I'm trying to read multiple files that have the same format and want to make some statistics based on regex.

i.e I want to count similar items that are within the []

 NC_013618 NC_013633 ([T(nad6 trnE ,cob trnT ,)])
C_013481 NC_013479 ([T(trnP ,rrnS trnF trnV rrnL nad1 trnI ,)])
NC_013485 NC_003159 ([T(trnC ,trnY ,)])
NC_013554 NC_013254 ([T(trnR ,trnN ,)])
NC_013607 NC_013618 ([T(nad6 trnE ,cob trnT ,)])

the problem is that i'm not getting right values, below is my code:

 use strict;
 use warnings;

my %data;
@FILES = glob("../mitos-crex/*.out");
foreach my $file (@FILES) {
    local $/ = undef;
    open my $fh, '<', $file;
    $data{$file} = <$fh>;
}

my @t;
my $c = 0;
foreach my $line (keys %data) {
    foreach my $l ($data{$line}) {
         print $l."\n";
        ($t[$c]) = $l =~ m/(\[.*\])/;

        $c++;
    }
}

#the problem is here the counter is not giving the right value

print $c;
my %counts;
$counts{$_}++ for @t;

thanks in advance

Upvotes: 0

Views: 360

Answers (2)

Borodin
Borodin

Reputation: 126722

First of all, always use strict and use warnings.
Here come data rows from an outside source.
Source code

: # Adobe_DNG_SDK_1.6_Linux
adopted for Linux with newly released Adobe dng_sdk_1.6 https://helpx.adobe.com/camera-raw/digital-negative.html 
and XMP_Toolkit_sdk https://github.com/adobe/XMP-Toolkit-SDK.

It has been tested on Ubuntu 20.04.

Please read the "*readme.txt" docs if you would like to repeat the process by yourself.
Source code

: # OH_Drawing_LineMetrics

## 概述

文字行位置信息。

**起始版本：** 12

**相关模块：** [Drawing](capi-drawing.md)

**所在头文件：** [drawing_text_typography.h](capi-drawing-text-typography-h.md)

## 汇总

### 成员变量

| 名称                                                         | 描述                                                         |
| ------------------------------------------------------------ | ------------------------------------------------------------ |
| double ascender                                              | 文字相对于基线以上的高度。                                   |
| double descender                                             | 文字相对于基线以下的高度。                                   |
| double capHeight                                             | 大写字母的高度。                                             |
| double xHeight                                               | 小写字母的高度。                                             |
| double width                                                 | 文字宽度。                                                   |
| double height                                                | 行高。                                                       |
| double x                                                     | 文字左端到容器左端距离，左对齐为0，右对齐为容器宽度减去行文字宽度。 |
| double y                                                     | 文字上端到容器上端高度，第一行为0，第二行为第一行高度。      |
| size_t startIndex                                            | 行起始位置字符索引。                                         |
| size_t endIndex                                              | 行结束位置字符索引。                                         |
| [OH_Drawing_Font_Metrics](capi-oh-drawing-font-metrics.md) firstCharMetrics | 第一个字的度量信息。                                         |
This measure is vital for all programming, as it will quickly reveal simple problems that you may otherwise overlook or waste time on debugging. This is especially true and a simple courtesy if you are asking for others' help with your program

You seem to have become confused between slurping an entire file into a single string, and into an array of lines. The way you have written it, each element $data{file} is a single scalar value containing all of the file's data, and then you try to iterate over it with foreach $l ($data{$line}) { ... } which executes just once and so only find the first [...] string in the file

Ordinarily I would say that you shouldn't read in all of your file data in this way, as the problem is likely to have a better streamed solution, but I don't know what else you want to use the captured data for, so my solution follows your own design

I think you need to slurp the data into a virtual array, instead of a scalar, and then iterate over that in your loops. You must leave $/ defined so that the file is read in lines, and build an anonymous array with [ <$fh> ]. Then you can iterate over the lines with foreach my $line (@{ $data{$file} }) { ... }

use strict;
use warnings;

my %data;

my @files = glob("../mitos-crex/*.out");

foreach my $file (@files) {
    open my $fh, '<', $file or die $!;
    $data{$file} = [ <$fh> ];
}

my $c = 0;
my @t;
foreach my $file (keys %data) {
    foreach my $line (@{ $data{$file} }) {
        ($t[$c]) = $line =~ /(\[.*\])/;
        $c++;
    }
}

print $c;
my %counts;
$counts{$_}++ for @t;

Upvotes: 3

TLP
TLP

Reputation: 67900

The counter is giving a correct value. Your problem is that you are slurping the file (reading it all in at once), but then only storing the first value found:

($t[$c]) = $data{$line} =~ m/(\[.*\])/;  # only finds first value in file

Either loop over each file properly, and use the above regex for each line, or do something like:

push @t, ($data{$line} =~ m/(\[.*\])/g);

You should always use

use strict;
use warnings;

And solve the errors/warnings that result. Not doing so is a bad idea, and is only hiding the problems in your code -- not solving them.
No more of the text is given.